Мальчик молча смотрел перед собой, но его дрожь потихоньку проходила.

– Иди, – сказал Элиас, и они вместе зашагали вниз по склону. Дойдя до тропинки, Элиас посмотрел на юг. Вскоре ему придется идти туда, но кое-что пока удерживало его здесь. Надо было пристроить куда-нибудь мальчика, и Элиас знал куда. Он смотрел на юг, мысленно возвращаясь в Катарини. Его родная деревня. Скоро все узнают, что сделали они с Фотисом, и тогда ему придется уйти, скорее всего навсегда. Но это уже не имело значения. Он будет жить в Афинах после того, как оттуда вышибут немцев, – если, конечно, власть не захватят коммунисты. Окружающим вовсе не обязательно знать, что движет его поступками. Мир заселен в основном маленькими людьми. И все-таки ему было грустно. Там, в деревне, жили многие поколения его предков. В этой деревне покоился прах его отца, а теперь – и его брата. Но его там не будет; никогда его родная деревня не станет его последним приютом.

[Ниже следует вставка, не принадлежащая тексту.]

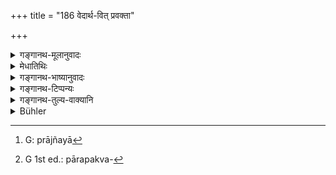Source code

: +++
title = "186 वेदार्थ-वित् प्रवक्ता"

+++

<details><summary>गङ्गानथ-मूलानुवादः</summary>

He who understands the meaning of the Veda, he who expounds it, the Student, the giver of a thousand, the centenarian;—these Brāhmaṇas should be known as “Sanctifiers of Company.”—(186)
</details>

<details><summary>मेधातिथिः</summary>

**वेदस्यार्थं** जानाति ।

- <u>ननु</u> च षडङ्गविद् उक्त एव ।

- <u>सत्यम्</u> । अङ्गैर् विना स्वयम् अप्य् ऊहति प्रज्ञया[^३१७] यः स इह **वेदार्थविद्** अभिप्रेतः । अथ वा तस्यैवायम् अनुवादः पुनः पुनः क्रियते । न वेदार्थज्ञानेन विना सत्य् अप्य् अन्यगुणयोगे श्राद्धार्हाः । 


[^३१७]:
     G: prājñayā

- **प्रवक्ता** व्याख्याता वेदार्थस्यैव । **ब्रह्मचारी** । **सहस्रदः** । अविशेषोपादानेन गवां सहस्रं यो दत्तवान् । इदं च युक्तम् । सहस्रशब्दस्य बहुनामत्वात्, बहु यो ददाति, उदारो वेत्य् अर्थः । न हि गवां संख्येयत्वे प्रमाणम् अस्ति । वेदे ऽप्य् उक्तम् "गावो वै यज्ञस्य मातरः" इति । अविशेषचोदनायां गावः प्रतीयन्ते । **शतायुर्** वृद्धवयाः । स हि परिपक्वकषायतया[^३१८] पावनत्वम् अश्नुते । शतम् आयुर् अस्येति **शतायुः** । वर्षाणि संख्येयानि, प्रसिद्धेः । अथ वा शतशब्दो बह्वर्थः, बह्वायुः । वृद्धवयस्त्वं चात्राभिप्रेतम् । उक्तं तु गौतमीये- "युवभ्यो दानं प्रथमम् एके पितृवत्" इति (ग्ध् १५.१०–११) । एवमर्थम् एव च ब्रह्मचारिग्रहणम् इह व्याचक्षते । स हि पूर्ववया भवति ॥ ३.१७६ ॥


[^३१८]:
     G 1st ed.: pārapakva-
</details>

<details><summary>गङ्गानथ-भाष्यानुवादः</summary>

‘*He who understands the meaning of the Veda*.’

“The *knower of the ‘six-limbed science*’ has already been mentioned.”

True; but the man meant here is one who himself, even without the help of the Subsidiary Sciences, finds out the meaning of the Veda, by his own intelligence. Or, the same person spoken of before may be taken as referred to again and again; the meaning being that in the absence of the knowledge of the meaning of the Veda, people are not deserving of being fed at *Śrāddhas*, even though they may have other qualifications.

‘*One who expounds it*’—*i.e*., the meaning of the Veda.

‘*The, Student*.’

‘*The giver of a thousand*;’—in the absence of mention of any particular thing, this should be taken to mean ‘*one who has given away* a
*thousand cows*.’ But the right view appears to be that the term,
‘*thousand*,’ standing for *much*, the person meant is one who gives much, *i.e*., the extremely generous person; specially, as there is nothing definite to indicate that the number refers to *cows*. But the Veda having asserted that^(‘)cows are the mothers of sacrifice,’—where no particular thing is mentioned—*cows* should be understood to be meant.

‘*The centenarian*’—*i.e*., one who is of advanced age; such a person, having all his impurities cleared off, acquires the sanctifying character. The ‘*centenarian*’ is one whose life extends over a hundred years; the number being taken, on the basis of usage, as referring *to years*. Or, the term ‘hundred’ may be taken as standing for *many*, so that the word means ‘long-lived,’ ‘of advanced age.’

Gautama (15.10-11) has declared that ‘gifts should first be made to young men;—others say it is like the Father;’ and people have taken the term ‘*Student*’ of the present verse as conveying this same idea; the student being the person of ‘early age.’—(186)
</details>

<details><summary>गङ्गानथ-टिप्पन्यः</summary>

This verse is quoted in *Madanapārijāta* (p. 557), which explains ‘*pravaktā*’ as ‘the expounder of the meaning of the Veda’;—and ‘*Sahasradaḥ*’ as ‘one who gives a thousand *cows*’ (quoting Medhātithi as the propounder of this explanation),—and ‘*śatāyuḥ*’ as ‘one who has completed a full hundred years’.

‘*Brahmacāri*’ is explained by Nandana as ‘the chaste man’.
</details>

<details><summary>गङ्गानथ-तुल्य-वाक्यानि</summary>

**(verses 3.184-186)  
**

See Comparative notes for [Verse 3.184].
</details>

<details><summary>Bühler</summary>

186	One who knows the meaning of the Veda, and he who expounds it, a student, one who has given a thousand (cows), and a centenarian must be considered as Brahmanas who sanctify a company.
</details>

Капитан Элиас прогнал эти мысли, обнял мальчика за плечи и повернул его лицом к северу.

18

Весна, 2000 год.

Окружавшие их столики в тесном баре аэропорта были пусты. В любом случае, подумал Мэтью, никто ничего не поймет из обрывков этой странной истории. Решив воспользоваться случаем, раз уж Андреас приехал встретить его в аэропорт Кеннеди, он потащил того в ближайшее спокойное место и потребовал рассказать всю историю с начала и до конца.

– И как прошел обмен?

Прежде чем ответить, Андреас сделал глоток имбирного эля.

– Стефано передал сообщение. Несмотря ни на что, Мюллер все еще очень хотел заключить эту сделку. Про солдата, убитого нами в церкви, он был готов забыть. Его волновали только его собственные сокровища. Многие немецкие офицеры делали то же. Мертен, командовавший в Салониках, затопил пятьдесят ящиков золота, украденного у евреев, надеясь вернуться за ними после войны.

– Я читал об этом.

– Мюллера не интересовало золото. Он предпочитал произведения искусства, особенно религиозного. Он что-то слышал об иконе, скорее всего от своего отца. Кража произведений искусства была у них семейной традицией. Я узнал об этом позже, когда охотился за ним. Он специально сделал так, чтобы его направили в Грецию: надеялся найти икону. Думаю, что история об иконе, обладающей сверхъестественной силой, привлекла внимание нацистов, учитывая их одержимость оккультизмом и любовь Геринга к искусству. Может быть, его специально послали, чтобы найти ее и подарить фюреру на день рождения, как ты думаешь?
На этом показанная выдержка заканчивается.